Peter Q. Blair (Harvard) and Kent Smetters (U. Penn) have a new paper based on that question, here is the abstract:

While college enrollment has more-than doubled since 1970, elite colleges have barely increased supply, instead reducing admit rates. This study shows that straightforward reasons cannot explain this behavior. The authors propose a model where colleges compete on prestige, measured using relative selectivity or relative admit rates. A key comparative static of the model is that higher demand decreases [increases] the admit rate when the weight on prestige is above [below] a critical value, consistent with experience in elite [non-elite] colleges. A calibrated version of the model closely replicates the pattern in the data of declining admit rates at elite colleges while counter-factual simulations without prestige fail. Prestige competition is inefficient. Allowing elite colleges to collude on admissions strategy internalizes the non-pecuniary prestige externality and is Pareto improving.

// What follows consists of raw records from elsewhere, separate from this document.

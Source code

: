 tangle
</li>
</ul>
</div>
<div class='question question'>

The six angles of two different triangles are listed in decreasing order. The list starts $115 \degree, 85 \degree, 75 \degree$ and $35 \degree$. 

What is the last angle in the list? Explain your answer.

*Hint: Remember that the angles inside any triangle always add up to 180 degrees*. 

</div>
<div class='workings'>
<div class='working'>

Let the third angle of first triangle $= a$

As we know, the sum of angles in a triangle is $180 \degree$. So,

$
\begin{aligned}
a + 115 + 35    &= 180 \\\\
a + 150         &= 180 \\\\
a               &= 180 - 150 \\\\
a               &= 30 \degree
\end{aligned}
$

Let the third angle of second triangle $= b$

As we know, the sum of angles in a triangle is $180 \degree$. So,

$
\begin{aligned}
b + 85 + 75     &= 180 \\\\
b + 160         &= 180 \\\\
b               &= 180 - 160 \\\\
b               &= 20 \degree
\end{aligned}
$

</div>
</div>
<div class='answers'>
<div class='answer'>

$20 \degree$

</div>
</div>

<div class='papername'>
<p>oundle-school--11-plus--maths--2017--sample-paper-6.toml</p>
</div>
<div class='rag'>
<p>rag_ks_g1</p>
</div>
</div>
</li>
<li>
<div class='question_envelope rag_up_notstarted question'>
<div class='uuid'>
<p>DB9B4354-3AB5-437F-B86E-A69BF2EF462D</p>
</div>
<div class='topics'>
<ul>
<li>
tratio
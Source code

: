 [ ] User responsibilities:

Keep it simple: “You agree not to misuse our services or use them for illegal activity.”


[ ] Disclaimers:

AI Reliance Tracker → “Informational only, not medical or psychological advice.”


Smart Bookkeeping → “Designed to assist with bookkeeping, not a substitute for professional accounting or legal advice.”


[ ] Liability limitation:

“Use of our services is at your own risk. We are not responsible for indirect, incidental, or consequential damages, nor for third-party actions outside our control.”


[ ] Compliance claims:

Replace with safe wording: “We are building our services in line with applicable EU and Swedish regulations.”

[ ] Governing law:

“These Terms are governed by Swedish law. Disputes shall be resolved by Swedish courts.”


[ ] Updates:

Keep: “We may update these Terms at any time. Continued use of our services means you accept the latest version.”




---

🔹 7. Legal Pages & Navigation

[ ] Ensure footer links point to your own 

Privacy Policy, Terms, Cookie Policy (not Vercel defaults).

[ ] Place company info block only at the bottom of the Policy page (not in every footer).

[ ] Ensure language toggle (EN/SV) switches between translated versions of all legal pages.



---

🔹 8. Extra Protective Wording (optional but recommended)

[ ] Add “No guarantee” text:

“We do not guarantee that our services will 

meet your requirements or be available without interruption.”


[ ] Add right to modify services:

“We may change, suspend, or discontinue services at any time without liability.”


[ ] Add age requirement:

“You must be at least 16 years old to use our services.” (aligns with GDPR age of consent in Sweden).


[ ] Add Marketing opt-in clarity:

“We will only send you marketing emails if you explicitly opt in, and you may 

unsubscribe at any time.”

My answer is slightly different.  I do not doubt that the postulated enrollment selectivity constraint binds in the short run.  Nonetheless, I think if most of the top schools really wanted to take in more students, they could do a mix of “recalibrating” the data and lobbying the college raters in such a way that would allow larger classes to happen with little or no reputational penalty.

The true constraint is the faculty.  Let’s say Harvard tried to grow by 3x.  They would have to hire many new professors, and those are people who could not currently obtain tenure at Harvard.  (Harvard could lure those people in, and afford them, right now, but they don’t.)  So Harvard tenure standards would have to fall.  In addition to tolerating these “lower standards,” the current interest groups controlling Harvard departments would find their power greatly diluted by all these newcomers.  And so it doesn’t happen.  When “self-interest” and “high standards” coincide in the academic world, it is very difficult to defeat that.  At least on academic matters, faculty governance really is the order of the day at top universities.

And so the classes at most top universities stay small.  By the way, a potential faculty expansion wouldn’t even have to be with tenure and voting rights.  Say Harvard econ would invite in 15 dissident economists, of varying sorts, on “long enough to carry them to retirement” sorts of “no voting rights” contracts.  Those people would teach, go to seminars, and in general liven up the environment and bring greater intellectual diversity.  They would over time become a force and influence of their own.  And so it ain’t gonna’ happen.  Harvard has to stay relatively small.

So don’t believe them the next time faculty at top schools tell you they are egalitarian.  They are not with their own resources at least, though they are happy to play the game with the resources of others.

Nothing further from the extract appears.